Note

This is a community plugin, an external project maintained by its respective author. Community plugins are not part of FiftyOne core and may change independently. Please review each plugin’s documentation and license before use.

GitHub Repo

GUI-Actor FiftyOne Integration#

A FiftyOne integration for Microsoft’s GUI-Actor vision-language models, enabling GUI automation and visual interface analysis with rich attention visualization.

Overview#

GUI-Actor is a multimodal foundation model designed for GUI automation tasks. This integration brings GUI-Actor’s capabilities to FiftyOne, allowing you to:

  • Predict interaction points on GUI screenshots with confidence scores

  • Visualize attention maps showing where the model focuses

  • Analyze GUI understanding across datasets of interface screenshots

  • Evaluate model performance on GUI automation tasks

Features#

  • Keypoint Detection: Identifies optimal interaction points for GUI automation

  • Attention Heatmaps: Automatically stores attention maps on samples for visualization

  • Multiple Model Sizes: Support for both 3B and 7B parameter variants

  • Flexible Prompting: Use custom prompts or dataset instruction fields

  • Seamless Integration: Works with FiftyOne’s dataset management and visualization

Installation#

# Install FiftyOne
pip install fiftyone

Quick Start#

import fiftyone as fo
import fiftyone.zoo as foz
from fiftyone.utils.huggingface import load_from_hub

# Load a GUI dataset
dataset = load_from_hub("Voxel51/ScreenSpot-v2", shuffle=True)

# Register the model source
foz.register_zoo_model_source("https://github.com/harpreetsahota204/gui_actor")

# Load the GUI-Actor model
model = foz.load_zoo_model("microsoft/GUI-Actor-7B-Qwen2.5-VL")

# Apply model to dataset
# Keypoints are stored in "guiactor_output"
# Attention heatmaps are automatically stored in "gui_actor_heatmap"
dataset.apply_model(
    model, 
    prompt_field="instruction",  # Use dataset's instruction field
    label_field="guiactor_output"
)

# Visualize results
session = fo.launch_app(dataset)

Model Variants#

Model

Parameters

Description

microsoft/GUI-Actor-3B-Qwen2.5-VL

3B

Lightweight version for faster inference

microsoft/GUI-Actor-7B-Qwen2.5-VL

7B

Full-size model with best performance

Output Format#

The model stores two fields on each sample:

  • Keypoints (label_field): Interaction points with confidence scores

  • Attention Heatmap (gui_actor_heatmap): Attention map stored as fo.Heatmap

Keypoint Structure#

fo.Keypoint(
    label="top_interaction_point",
    points=[[x, y]],  # Normalized coordinates [0,1]
    confidence=[confidence_score],  # Model confidence
    reasoning="the model's output text"  # Custom attribute
)

Attention Heatmap#

  • Stored automatically as gui_actor_heatmap field on each sample

  • Contains normalized attention scores in [0, 1] range

  • Stored at native model resolution (FiftyOne handles resizing for visualization)

  • Visualize in the FiftyOne App as a heatmap overlay

Advanced Usage#

Custom Prompts#

# Use a custom prompt instead of dataset field
model = foz.load_zoo_model("microsoft/GUI-Actor-7B-Qwen2.5-VL")
model.prompt = "Click the login button"

# Apply to dataset
predictions = dataset.apply_model(model, label_field="custom_predictions")

Integration Details#

Model Architecture#

  • Based on Qwen2.5-VL with pointer generation capabilities

  • Uses attention-based grounding for spatial understanding

  • Supports multiple candidate region detection

  • Implements specialized pointer tokens for coordinate generation

License#

This integration is licensed under the Apache 2.0 License.

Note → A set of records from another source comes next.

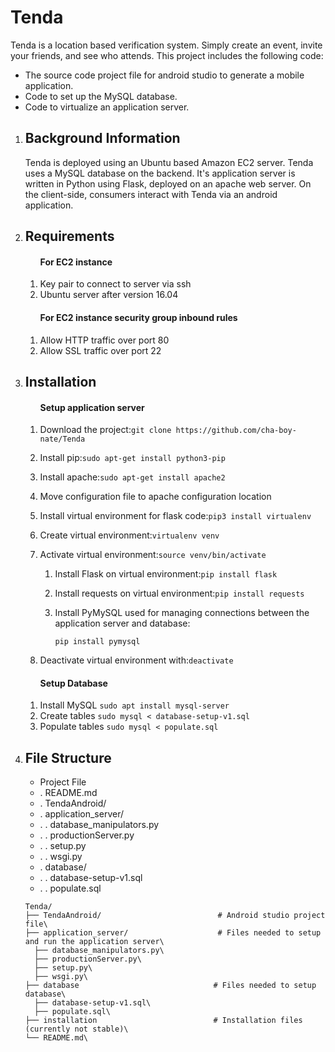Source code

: # Tenda
Tenda is a location based verification system. Simply create an event, invite your friends, and see who attends. This project includes the following code: 
<ul>
 <li>The source code project file for android studio to generate a mobile application.</li>
 <li>Code to set up the MySQL database.</li>
 <li>Code to virtualize an application server.</li>
</ul>
<ol>
 
 <li> 
  <h2>Background Information</h2>
  <p>Tenda is deployed using an Ubuntu based Amazon EC2 server. Tenda uses a MySQL database on the backend. It's application   server is written in Python using Flask, deployed on an apache web server. On the client-side, consumers interact with Tenda via an android application.</p> 
 </li> 
 
 <li>
  <h2>Requirements</h2>
 <ol>
  <h4>For EC2 instance</h4>
  <li>Key pair to connect to server via ssh</li>
  <li>Ubuntu server after version 16.04</li>
 </ol>

 <ol>
  <h4>For EC2 instance security group inbound rules</h4>
  <li>Allow HTTP traffic over port 80</li>
  <li>Allow SSL traffic over port 22</li>
 </ol>
 
 
 </li>
 
  <li>
   <h2>Installation</h2>
  <ol>
   <h4>Setup application server</h4>
   
   <li><p>Download the project:<code>git clone https://github.com/cha-boy-nate/Tenda</code></p></li>
   <li><p>Install pip:<code>sudo apt-get install python3-pip</code></p></li>
   <li><p>Install apache:<code>sudo apt-get install apache2</code></p></li>
   <li><p>Move configuration file to apache configuration location<code></code></p></li>
   
   <li><p>Install virtual environment for flask code:<code>pip3 install virtualenv</code></p></li>
   <li><p>Create virtual environment:<code>virtualenv venv</code></p></li>
   <li><p>Activate virtual environment:<code>source venv/bin/activate</code></li>
   <ol>
   <li><p>Install Flask on virtual environment:<code>pip install flask</code></p></li>
   <li><p>Install requests on virtual environment:<code>pip install requests</code></p></li>
   <li><p>Install PyMySQL used for managing connections between the application server and database:<p><code>pip install pymysql</code></p></li>
   </ol>
   <li><p>Deactivate virtual environment with:<code>deactivate</code></p></li>
  
   </ol> 
   
   
   <ol>
   <h4>Setup Database</h4>
   <li>Install MySQL <code>sudo apt install mysql-server</code></li> 
   <li>Create tables <code>sudo mysql < database-setup-v1.sql</code></li> 
   <li>Populate tables <code>sudo mysql < populate.sql</code></li> 
   </ol>
  
 </li>
 

  
 <li>
  <h2>File Structure</h2>
 <ul>
  <li>Project File</li>
  <li> . README.md</li>
  <li> . TendaAndroid/</li>
  <li> . application_server/</li>
  <li> . . database_manipulators.py</li>
  <li> . . productionServer.py</li>
  <li> . . setup.py</li>
  <li> . . wsgi.py</li>
  <li> . database/</li>
  <li> . . database-setup-v1.sql</li>
  <li> . . populate.sql</li>
 </ul>
 <code>
Tenda/
├── TendaAndroid/                          # Android studio project file\
├── application_server/                    # Files needed to setup and run the application server\
  ├── database_manipulators.py\
  ├── productionServer.py\
  ├── setup.py\
  ├── wsgi.py\
├── database                              # Files needed to setup database\
  ├── database-setup-v1.sql\
  ├── populate.sql\
├── installation                          # Installation files (currently not stable)\
└── README.md\

</code>
 
 
 
 
 </li>
</ol>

The GUI-Actor models are licensed under the MIT License.

Citation#

@article{wu2025gui,
  title={GUI-Actor: Coordinate-Free Visual Grounding for GUI Agents},
  author={Wu, Qianhui and Cheng, Kanzhi and Yang, Rui and Zhang, Chaoyun and Yang, Jianwei and Jiang, Huiqiang and Mu, Jian and Peng, Baolin and Qiao, Bo and Tan, Reuben and others},
  journal={arXiv preprint arXiv:2506.03143},
  year={2025}
}